* [The task]
For the data below, report only the number of lines containing the string "Azure".

* [Input material]
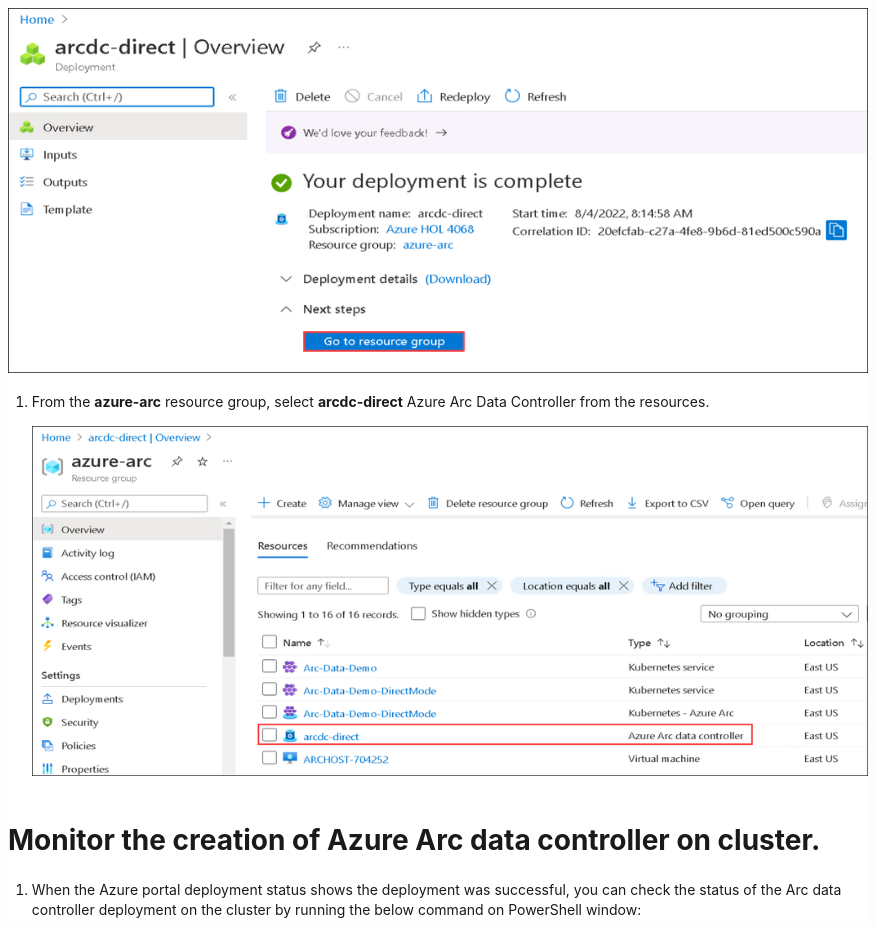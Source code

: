    ![](./media/complete-dc-direct.png "Lab Environment")
   
1. From the **azure-arc** resource group, select **arcdc-direct** Azure Arc Data Controller from the resources.

   ![](./media/rg-dc-direct.png "Lab Environment")  
   
  # Monitor the creation of Azure Arc data controller on cluster.
   
1. When the Azure portal deployment status shows the deployment was successful, you can check the status of the Arc data controller deployment on the cluster by running the below command on PowerShell window:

* [Result]
3